The Gurupi Biological Reserve was created on 12 January 1988.
The reserve is administered by the Chico Mendes Institute for Biodiversity Conservation.
The Biological Reserve is a "strict nature reserve" under IUCN protected area category Ia.
The purpose is full preservation of biota and other natural attributes without human intervention.
Specifically the reserve maintains a representative sample of the Amazon rainforest in Maranhão.
The reserve is supported by the Amazon Region Protected Areas Program.

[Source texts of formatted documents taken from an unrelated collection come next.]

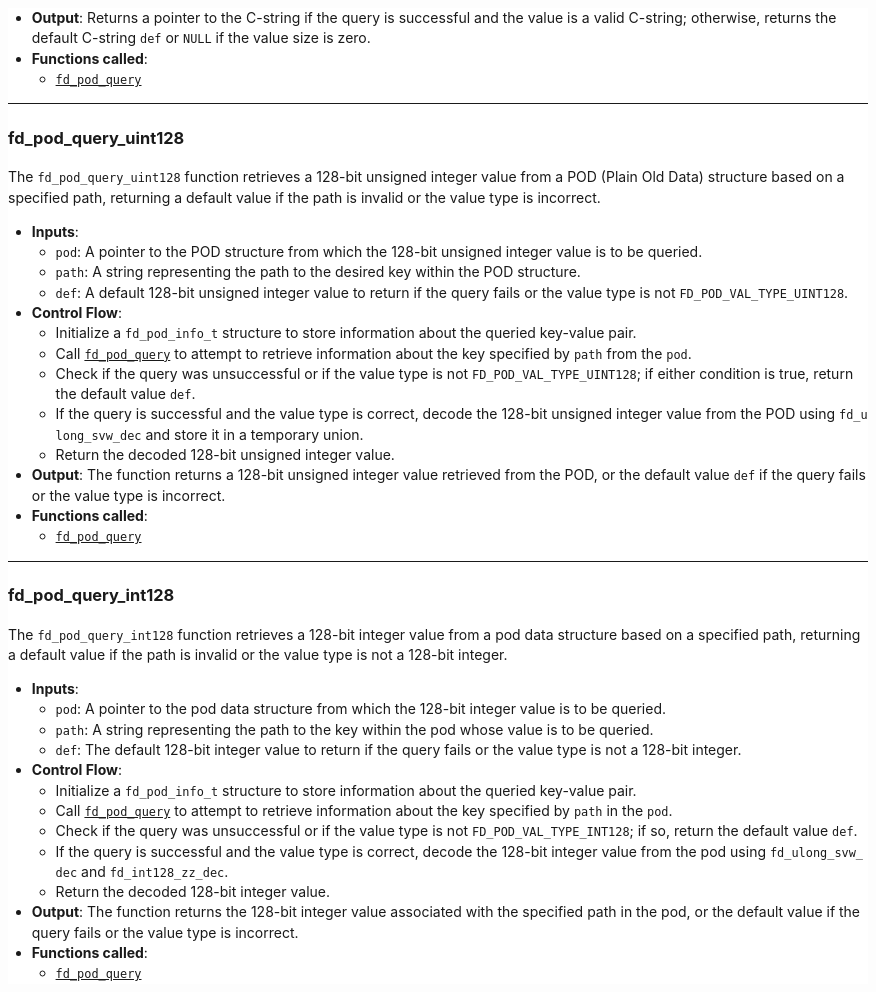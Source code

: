 - **Output**: Returns a pointer to the C-string if the query is successful and the value is a valid C-string; otherwise, returns the default C-string `def` or `NULL` if the value size is zero.
- **Functions called**:
    - [`fd_pod_query`](fd_pod.c.driver.md#fd_pod_query)


---
### fd\_pod\_query\_uint128
The `fd_pod_query_uint128` function retrieves a 128-bit unsigned integer value from a POD (Plain Old Data) structure based on a specified path, returning a default value if the path is invalid or the value type is incorrect.
- **Inputs**:
    - `pod`: A pointer to the POD structure from which the 128-bit unsigned integer value is to be queried.
    - `path`: A string representing the path to the desired key within the POD structure.
    - `def`: A default 128-bit unsigned integer value to return if the query fails or the value type is not `FD_POD_VAL_TYPE_UINT128`.
- **Control Flow**:
    - Initialize a `fd_pod_info_t` structure to store information about the queried key-value pair.
    - Call [`fd_pod_query`](fd_pod.c.driver.md#fd_pod_query) to attempt to retrieve information about the key specified by `path` from the `pod`.
    - Check if the query was unsuccessful or if the value type is not `FD_POD_VAL_TYPE_UINT128`; if either condition is true, return the default value `def`.
    - If the query is successful and the value type is correct, decode the 128-bit unsigned integer value from the POD using `fd_ulong_svw_dec` and store it in a temporary union.
    - Return the decoded 128-bit unsigned integer value.
- **Output**: The function returns a 128-bit unsigned integer value retrieved from the POD, or the default value `def` if the query fails or the value type is incorrect.
- **Functions called**:
    - [`fd_pod_query`](fd_pod.c.driver.md#fd_pod_query)


---
### fd\_pod\_query\_int128
The `fd_pod_query_int128` function retrieves a 128-bit integer value from a pod data structure based on a specified path, returning a default value if the path is invalid or the value type is not a 128-bit integer.
- **Inputs**:
    - `pod`: A pointer to the pod data structure from which the 128-bit integer value is to be queried.
    - `path`: A string representing the path to the key within the pod whose value is to be queried.
    - `def`: The default 128-bit integer value to return if the query fails or the value type is not a 128-bit integer.
- **Control Flow**:
    - Initialize a `fd_pod_info_t` structure to store information about the queried key-value pair.
    - Call [`fd_pod_query`](fd_pod.c.driver.md#fd_pod_query) to attempt to retrieve information about the key specified by `path` in the `pod`.
    - Check if the query was unsuccessful or if the value type is not `FD_POD_VAL_TYPE_INT128`; if so, return the default value `def`.
    - If the query is successful and the value type is correct, decode the 128-bit integer value from the pod using `fd_ulong_svw_dec` and `fd_int128_zz_dec`.
    - Return the decoded 128-bit integer value.
- **Output**: The function returns the 128-bit integer value associated with the specified path in the pod, or the default value if the query fails or the value type is incorrect.
- **Functions called**:
    - [`fd_pod_query`](fd_pod.c.driver.md#fd_pod_query)
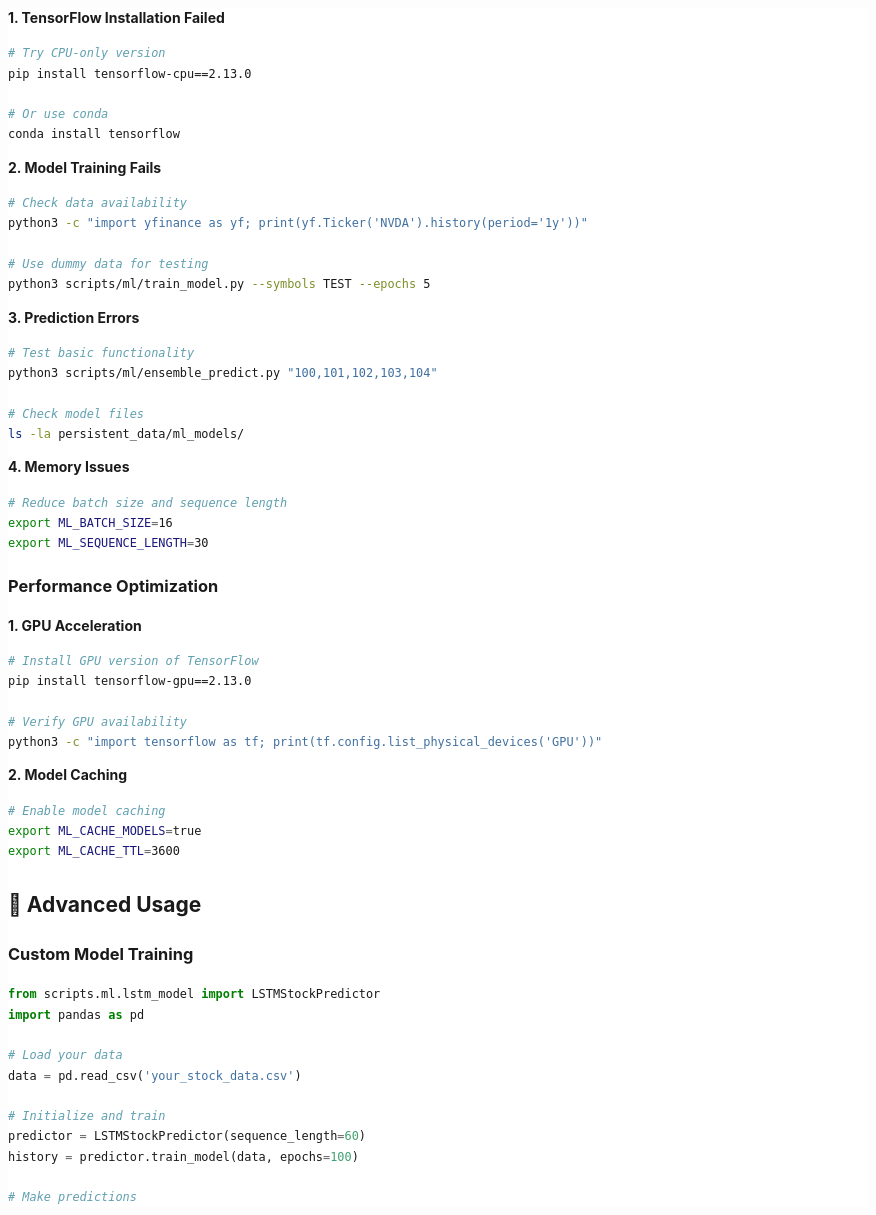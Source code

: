 **1. TensorFlow Installation Failed**
```bash
# Try CPU-only version
pip install tensorflow-cpu==2.13.0

# Or use conda
conda install tensorflow
```

**2. Model Training Fails**
```bash
# Check data availability
python3 -c "import yfinance as yf; print(yf.Ticker('NVDA').history(period='1y'))"

# Use dummy data for testing
python3 scripts/ml/train_model.py --symbols TEST --epochs 5
```

**3. Prediction Errors**
```bash
# Test basic functionality
python3 scripts/ml/ensemble_predict.py "100,101,102,103,104"

# Check model files
ls -la persistent_data/ml_models/
```

**4. Memory Issues**
```bash
# Reduce batch size and sequence length
export ML_BATCH_SIZE=16
export ML_SEQUENCE_LENGTH=30
```

### Performance Optimization

**1. GPU Acceleration**
```bash
# Install GPU version of TensorFlow
pip install tensorflow-gpu==2.13.0

# Verify GPU availability
python3 -c "import tensorflow as tf; print(tf.config.list_physical_devices('GPU'))"
```

**2. Model Caching**
```bash
# Enable model caching
export ML_CACHE_MODELS=true
export ML_CACHE_TTL=3600
```

## 🚀 Advanced Usage

### Custom Model Training
```python
from scripts.ml.lstm_model import LSTMStockPredictor
import pandas as pd

# Load your data
data = pd.read_csv('your_stock_data.csv')

# Initialize and train
predictor = LSTMStockPredictor(sequence_length=60)
history = predictor.train_model(data, epochs=100)

# Make predictions
```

The proposed South Amazon Ecological Corridor would link the reserve to other protected areas and indigenous territories in the region.

==Status==

Studies with plants, butterflies and birds classify this biological reserve as one of the 12 pleistocenic refuges in the Brazilian Amazon rainforest.
It has lost more than half of its forest due to logging since its creation.
Protected species are Kaapori capuchin (Cebus kaapori), oncilla (Leopardus tigrinus), ocelot (Leopardus pardalis), jaguar (Panthera onca), Belem curassow (Crax pinima), Amazonian barred woodcreeper (Dendrocolaptes certhia), black-spotted bare-eye (Phlegopsis nigromaculata), red-necked aracari (Pteroglossus bitorquatus), dark-winged trumpeter (Psophia viridis) and pearly parakeet (Pyrrhura lepida).